There is talk of a Canadian-style "star chamber", which will pressure senior officials and ministers on their spending plans. And the deficit reduction process will, apparently, be shaped by public consultation and debate. This follows Nick Clegg's comments at the weekend in which the Deputy Prime Minister promised that the Government will go about tackling the budget deficit more sensitively than its predecessor in the 1980s.
Promises to protect the vulnerable are welcome. And so are the indications that the Government wants to learn from the experience of other nations in bringing down large deficits. But all this is only of relative comfort. Public borrowing figures for this year have actually come in below official projections. Yet cuts in public spending being planned by this Government will still be deeper than anything attempted by Margaret Thatcher. Between 1979 and 1990 overall current real spending rose every year. Only in one year – 1988-89 – was spending actually cut. Public spending did fall as a proportion of GDP, but that was mainly due to strong GDP growth in the late 1980s.
The wider economic context is now much less benign. Governments everywhere, from Dublin, to Madrid, to Rome, are moving towards fiscal retrenchment. The German government yesterday announced plans for €80bn of cuts by 2014. The problem is that if all governments slash their deficits simultaneously they risk crushing global demand, which will harm all of them.

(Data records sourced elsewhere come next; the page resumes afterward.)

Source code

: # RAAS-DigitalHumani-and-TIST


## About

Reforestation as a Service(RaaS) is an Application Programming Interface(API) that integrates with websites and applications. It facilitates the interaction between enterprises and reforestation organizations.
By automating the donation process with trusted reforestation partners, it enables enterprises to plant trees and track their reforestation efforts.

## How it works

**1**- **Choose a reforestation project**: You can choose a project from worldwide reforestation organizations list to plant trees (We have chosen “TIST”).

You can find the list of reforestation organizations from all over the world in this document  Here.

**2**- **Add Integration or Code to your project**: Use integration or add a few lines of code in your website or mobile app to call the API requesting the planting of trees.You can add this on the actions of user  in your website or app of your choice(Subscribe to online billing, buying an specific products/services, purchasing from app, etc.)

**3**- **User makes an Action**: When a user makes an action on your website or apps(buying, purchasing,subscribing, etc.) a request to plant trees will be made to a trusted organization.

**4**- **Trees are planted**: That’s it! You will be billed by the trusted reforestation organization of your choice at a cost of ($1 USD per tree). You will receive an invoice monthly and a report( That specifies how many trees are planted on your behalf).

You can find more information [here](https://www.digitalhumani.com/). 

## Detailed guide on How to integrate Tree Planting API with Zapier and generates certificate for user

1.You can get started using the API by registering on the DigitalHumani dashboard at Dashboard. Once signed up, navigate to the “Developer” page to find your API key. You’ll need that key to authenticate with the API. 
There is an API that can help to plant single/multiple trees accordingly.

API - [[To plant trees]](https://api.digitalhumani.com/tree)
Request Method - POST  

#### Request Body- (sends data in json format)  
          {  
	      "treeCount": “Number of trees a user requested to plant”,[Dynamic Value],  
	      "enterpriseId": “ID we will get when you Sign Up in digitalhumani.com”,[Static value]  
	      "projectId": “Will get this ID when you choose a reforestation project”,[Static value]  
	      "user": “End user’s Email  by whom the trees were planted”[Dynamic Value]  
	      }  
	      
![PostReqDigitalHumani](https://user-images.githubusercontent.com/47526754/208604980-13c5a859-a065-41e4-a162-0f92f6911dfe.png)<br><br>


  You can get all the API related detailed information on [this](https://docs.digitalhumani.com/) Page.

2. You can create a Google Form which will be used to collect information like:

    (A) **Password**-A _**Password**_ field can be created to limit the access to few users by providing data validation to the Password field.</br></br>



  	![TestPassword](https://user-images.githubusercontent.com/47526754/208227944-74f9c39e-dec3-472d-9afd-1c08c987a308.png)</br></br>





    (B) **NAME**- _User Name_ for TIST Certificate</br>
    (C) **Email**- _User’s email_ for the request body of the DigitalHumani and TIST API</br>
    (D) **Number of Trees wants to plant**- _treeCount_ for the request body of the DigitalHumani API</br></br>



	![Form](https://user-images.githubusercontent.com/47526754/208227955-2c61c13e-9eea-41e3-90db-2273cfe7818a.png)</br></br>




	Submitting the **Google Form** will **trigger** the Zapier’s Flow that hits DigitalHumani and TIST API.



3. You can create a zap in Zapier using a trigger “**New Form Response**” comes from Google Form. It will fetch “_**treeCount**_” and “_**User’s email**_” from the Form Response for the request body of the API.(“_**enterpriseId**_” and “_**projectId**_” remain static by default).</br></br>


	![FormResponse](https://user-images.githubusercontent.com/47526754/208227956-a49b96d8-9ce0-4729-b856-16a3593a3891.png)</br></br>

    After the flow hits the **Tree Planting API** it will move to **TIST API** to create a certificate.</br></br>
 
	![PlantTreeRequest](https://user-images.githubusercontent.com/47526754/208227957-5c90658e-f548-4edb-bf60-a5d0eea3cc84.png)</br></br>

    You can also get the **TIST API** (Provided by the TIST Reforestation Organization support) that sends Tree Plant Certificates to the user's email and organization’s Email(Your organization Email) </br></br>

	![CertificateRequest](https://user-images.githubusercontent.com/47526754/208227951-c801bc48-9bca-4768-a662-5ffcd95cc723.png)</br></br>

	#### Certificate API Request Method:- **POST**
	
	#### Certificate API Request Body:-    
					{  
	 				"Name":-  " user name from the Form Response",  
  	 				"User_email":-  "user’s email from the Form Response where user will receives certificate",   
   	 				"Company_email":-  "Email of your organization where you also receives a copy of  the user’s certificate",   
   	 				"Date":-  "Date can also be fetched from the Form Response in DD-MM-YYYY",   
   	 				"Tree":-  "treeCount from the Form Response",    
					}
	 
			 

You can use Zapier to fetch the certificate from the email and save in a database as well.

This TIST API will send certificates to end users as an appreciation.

The UK is not helped by the fact that the euro is weakening on international currency exchanges. This is already threatening to claw back some of British exporters' gains in competitiveness brought about by sterling's 25 per cent depreciation since 2007. Further afield, the latest jobs creation figures from America make for discouraging reading. This all makes the outlook for global growth fragile at best. And this is where experience of other successful consolidations is in danger of being misleading. Sweden, Finland and Canada sorted out their finances in the 1990s in the context of strong global growth. Export growth cushioned the pain of the fiscal adjustment. There is unlikely to be any such cushion for Britain, or any other nation grappling with a large deficit.
And then there is the live danger of a double-dip recession. The crisis in the eurozone could yet set off another slump. But there could be triggers closer to home. Next year, the Governor of the Bank of England, Mervyn King, has signalled his intention to remove the £185bn Special Liquidity Scheme that has propped up the commercial banks in recent years. We need to hope they are healthy enough to cope without this support or we could be facing a fresh domestic credit crunch. The dangers of cutting public spending too fast in Britain should not be ignored either. Mr Cameron argues that deficit reduction will boost general economic confidence. But it could just as easily undermine business sentiment if growth is hit too severely.
This is not to argue that the coalition Government is wrong to set about tackling the deficit. But ministers should not draw false comfort from the experience of other nations in better times. A compassionate and collaborative approach to reducing the deficit is appropriate. But still more important will be the virtues of humility and flexibility.